The cardiospecificity of cTnT compared with cTnI has recently been questioned (11). cTnT is regularly increased in patients with end-stage renal failure (12). In some instances, re-expression in skeletal muscle of the fetal gene for cTnT may occur and form a potential source of nonspecific cTnT with respect to myocardial injury (13). Such re-expressions seem to be possible in such chronic myopathies as muscle dystrophy and polymyositis (14). The first generation of the cTnT assay lacked absolute specificity for the cardiac isoform and allowed interference by skeletal muscle troponin T (TnT) in conditions such as rhabdomyolysis (15). The second generation of the assay system is claimed to be absolutely specific for the myocardial isoform of TnT (16). However, cTnT is still detectable in many cases of end-stage renal failure, to a lesser extent than the first generation but to an extent far more frequent than cTnI (17). The mechanism behind this situation is unclear at the present time; however, a recent report indicates the presence of some cTnT in skeletal muscle biopsies from patients with end-stage renal failure (13). The specificity of cTnT for the detection of myocardial injury has therefore been debated from both a practical and a theoretical point of view (11). However, studies in unselected patients are few, and the practical impact of these specificity considerations is not known at the present time.

Characteristics of cTnI and cTnT compared in a practical routine setting have not been fully described.
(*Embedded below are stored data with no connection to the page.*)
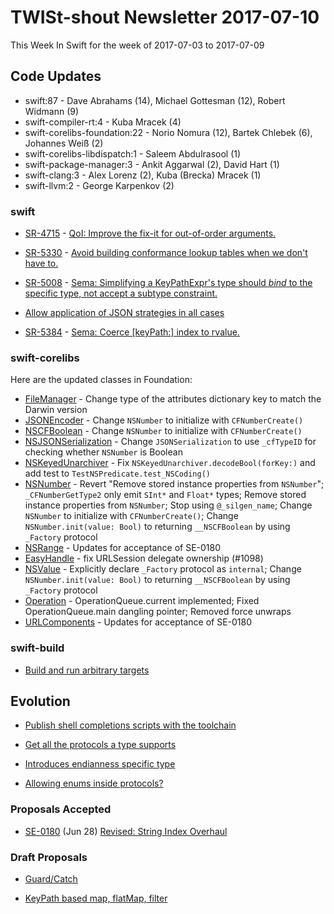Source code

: # TWISt-shout Newsletter 2017-07-10
This Week In Swift for the week of 2017-07-03 to 2017-07-09

## Code Updates

* swift:87 - Dave Abrahams (14), Michael Gottesman (12), Robert Widmann (9)
* swift-compiler-rt:4 - Kuba Mracek (4)
* swift-corelibs-foundation:22 - Norio Nomura (12), Bartek Chlebek (6), Johannes Weiß (2)
* swift-corelibs-libdispatch:1 - Saleem Abdulrasool (1)
* swift-package-manager:3 - Ankit Aggarwal (2), David Hart (1)
* swift-clang:3 - Alex Lorenz (2), Kuba (Brecka) Mracek (1)
* swift-llvm:2 - George Karpenkov (2)

### swift

* [SR-4715](https://bugs.swift.org/browse/SR-4715) - [QoI: Improve the fix-it for out-of-order arguments.](https://github.com/apple/swift/commit/00833a234309103dba19d487567cf6fe5d510528)

* [SR-5330](https://bugs.swift.org/browse/SR-5330) - [Avoid building conformance lookup tables when we don't have to.](https://github.com/apple/swift/commit/88556eec944a181aa8c9b1fc642fbfd8d0df1f40)

* [SR-5008](https://bugs.swift.org/browse/SR-5008) - [Sema: Simplifying a KeyPathExpr's type should *bind* to the specific type, not accept a subtype constraint.](https://github.com/apple/swift/commit/2bb827340b5d733cca3a1c9992f82afb0a3f9db6)

* [Allow application of JSON strategies in all cases](https://github.com/apple/swift/commit/9f7506f002b44f19f57b324a6f00563c0e85fcd3)

* [SR-5384](https://bugs.swift.org/browse/SR-5384) - [Sema: Coerce [keyPath:] index to rvalue.](https://github.com/apple/swift/commit/a3c6dbc469a17fd8123e428d145292a9b47c6587)

  
### swift-corelibs

Here are the updated classes in Foundation:

* [FileManager](https://github.com/apple/swift-corelibs-foundation/commits/master/Foundation/FileManager.swift) - Change type of the attributes dictionary key to match the Darwin version
* [JSONEncoder](https://github.com/apple/swift-corelibs-foundation/commits/master/Foundation/JSONEncoder.swift) - Change `NSNumber` to initialize with `CFNumberCreate()`
* [NSCFBoolean](https://github.com/apple/swift-corelibs-foundation/commits/master/Foundation/NSCFBoolean.swift) - Change `NSNumber` to initialize with `CFNumberCreate()`
* [NSJSONSerialization](https://github.com/apple/swift-corelibs-foundation/commits/master/Foundation/NSJSONSerialization.swift) - Change `JSONSerialization` to use `_cfTypeID` for checking whether `NSNumber` is Boolean
* [NSKeyedUnarchiver](https://github.com/apple/swift-corelibs-foundation/commits/master/Foundation/NSKeyedUnarchiver.swift) - Fix `NSKeyedUnarchiver.decodeBool(forKey:)` and add test to `TestNSPredicate.test_NSCoding()`
* [NSNumber](https://github.com/apple/swift-corelibs-foundation/commits/master/Foundation/NSNumber.swift) - Revert "Remove stored instance properties from `NSNumber`"; `_CFNumberGetType2` only emit `SInt*` and `Float*` types; Remove stored instance properties from `NSNumber`; Stop using `@_silgen_name`; Change `NSNumber` to initialize with `CFNumberCreate()`; Change `NSNumber.init(value: Bool)` to returning `__NSCFBoolean` by using `_Factory` protocol
* [NSRange](https://github.com/apple/swift-corelibs-foundation/commits/master/Foundation/NSRange.swift) - Updates for acceptance of SE-0180
* [EasyHandle](https://github.com/apple/swift-corelibs-foundation/commits/master/Foundation/NSURLSession/http/EasyHandle.swift) - fix URLSession delegate ownership (#1098)
* [NSValue](https://github.com/apple/swift-corelibs-foundation/commits/master/Foundation/NSValue.swift) - Explicitly declare `_Factory` protocol as `internal`; Change `NSNumber.init(value: Bool)` to returning `__NSCFBoolean` by using `_Factory` protocol
* [Operation](https://github.com/apple/swift-corelibs-foundation/commits/master/Foundation/Operation.swift) - OperationQueue.current implemented; Fixed OperationQueue.main dangling pointer; Removed force unwraps
* [URLComponents](https://github.com/apple/swift-corelibs-foundation/commits/master/Foundation/URLComponents.swift) - Updates for acceptance of SE-0180


### swift-build

* [Build and run arbitrary targets](https://lists.swift.org/pipermail/swift-build-dev/Week-of-Mon-20170703/001034.html)

## Evolution

* [Publish shell completions scripts with the	toolchain](https://lists.swift.org/pipermail/swift-evolution/Week-of-Mon-20170703/037887.html)

* [Get all the protocols a type supports](https://lists.swift.org/pipermail/swift-evolution/Week-of-Mon-20170703/037891.html)

* [Introduces endianness specific type](https://lists.swift.org/pipermail/swift-evolution/Week-of-Mon-20170703/037916.html)

* [Allowing enums inside protocols?](https://lists.swift.org/pipermail/swift-evolution/Week-of-Mon-20170703/037935.html)

### Proposals Accepted

* [SE-0180](https://github.com/apple/swift-evolution/blob/master/proposals/0180-string-index-overhaul.md) (Jun 28) [Revised: String Index Overhaul](https://lists.swift.org/pipermail/swift-evolution-announce/2017-July/000388.html)
  
### Draft Proposals

* [Guard/Catch](https://lists.swift.org/pipermail/swift-evolution/Week-of-Mon-20170703/037896.html)

* [KeyPath based map, flatMap, filter](https://lists.swift.org/pipermail/swift-evolution/Week-of-Mon-20170703/037895.html)
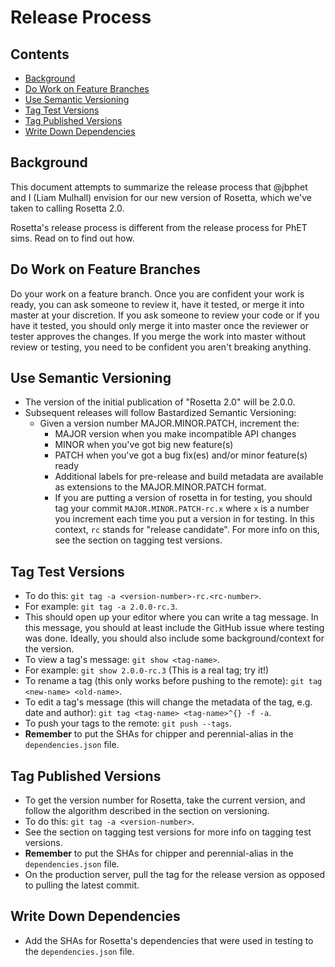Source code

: Release Process
===============

Contents
--------

- [Background](#background)
- [Do Work on Feature Branches](#do-work-on-feature-branches)
- [Use Semantic Versioning](#use-semantic-versioning)
- [Tag Test Versions](#tag-test-versions)
- [Tag Published Versions](#tag-published-versions)
- [Write Down Dependencies](#write-down-dependencies)

Background
----------

This document attempts to summarize the release process that @jbphet
and I (Liam Mulhall) envision for our new version of Rosetta,
which we've taken to calling Rosetta 2.0.

Rosetta's release process is different from the release process for
PhET sims. Read on to find out how.

Do Work on Feature Branches
---------------------------

Do your work on a feature branch. Once you are confident your
work is ready, you can ask someone to review it, have it tested,
or merge it into master at your discretion. If you ask someone
to review your code or if you have it tested, you should only
merge it into master once the reviewer or tester approves the
changes. If you merge the work into master without review or
testing, you need to be confident you aren't breaking anything.

Use Semantic Versioning
-----------------------

+ The version of the initial publication of "Rosetta 2.0" will be 2.0.0.
+ Subsequent releases will follow Bastardized Semantic Versioning:
  + Given a version number MAJOR.MINOR.PATCH, increment the:
    + MAJOR version when you make incompatible API changes
    + MINOR when you've got big new feature(s)
    + PATCH when you've got a bug fix(es) and/or minor feature(s) ready
    + Additional labels for pre-release and build metadata are available as
      extensions to the MAJOR.MINOR.PATCH format.
    + If you are putting a version of rosetta in for testing, you 
      should tag your commit `MAJOR.MINOR.PATCH-rc.x` where `x` is
      a number you increment each time you put a version in for 
      testing. In this context, `rc` stands for "release candidate". 
      For more info on this, see the section on tagging test versions.

Tag Test Versions
-----------------

+ To do this: `git tag -a <version-number>-rc.<rc-number>`.
+ For example: `git tag -a 2.0.0-rc.3`.
+ This should open up your editor where you can write a
  tag message. In this message, you should at least include
  the GitHub issue where testing was done. Ideally, you should
  also include some background/context for the version.
+ To view a tag's message: `git show <tag-name>`.
+ For example: `git show 2.0.0-rc.3` (This is a real tag; try it!)
+ To rename a tag (this only works before pushing to the remote):
  `git tag <new-name> <old-name>`.
+ To edit a tag's message (this will change the metadata of the
  tag, e.g. date and author): `git tag <tag-name> <tag-name>^{} -f -a`.
+ To push your tags to the remote: `git push --tags`.
+ **Remember** to put the SHAs for chipper and perennial-alias in the
  `dependencies.json` file.

Tag Published Versions
----------------------

+ To get the version number for Rosetta, take the current version,
  and follow the algorithm described in the section on versioning.
+ To do this: `git tag -a <version-number>`.
+ See the section on tagging test versions for more info on tagging
  test versions.
+ **Remember** to put the SHAs for chipper and perennial-alias in the
  `dependencies.json` file.
+ On the production server, pull the tag for the release version as
  opposed to pulling the latest commit.

Write Down Dependencies
-----------------------

+ Add the SHAs for Rosetta's dependencies that were used in testing
  to the `dependencies.json` file.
In view of the importance of detecting minor myocardial injury in patients with unstable coronary disease, it is clinically relevant to compare cTnT and cTnI in a common population of patients presenting to hospital with chest discomfort suggestive of an acute coronary syndrome. The assay for cTnT has been provided by only one manufacturer (the ES system, Boehringer Mannheim) (18); that same manufacturer has recently provided a new and more rapid system that allows for rapid analytical turnover time (Elecsys system) (19). The situation for cTnI is more complex; several diagnostic assays from different manufacturers have recently appeared, which differ substantially from each other with respect to reference limits and decision limits (cutoff limits) for myocardial injury (20)(21)(22)(23).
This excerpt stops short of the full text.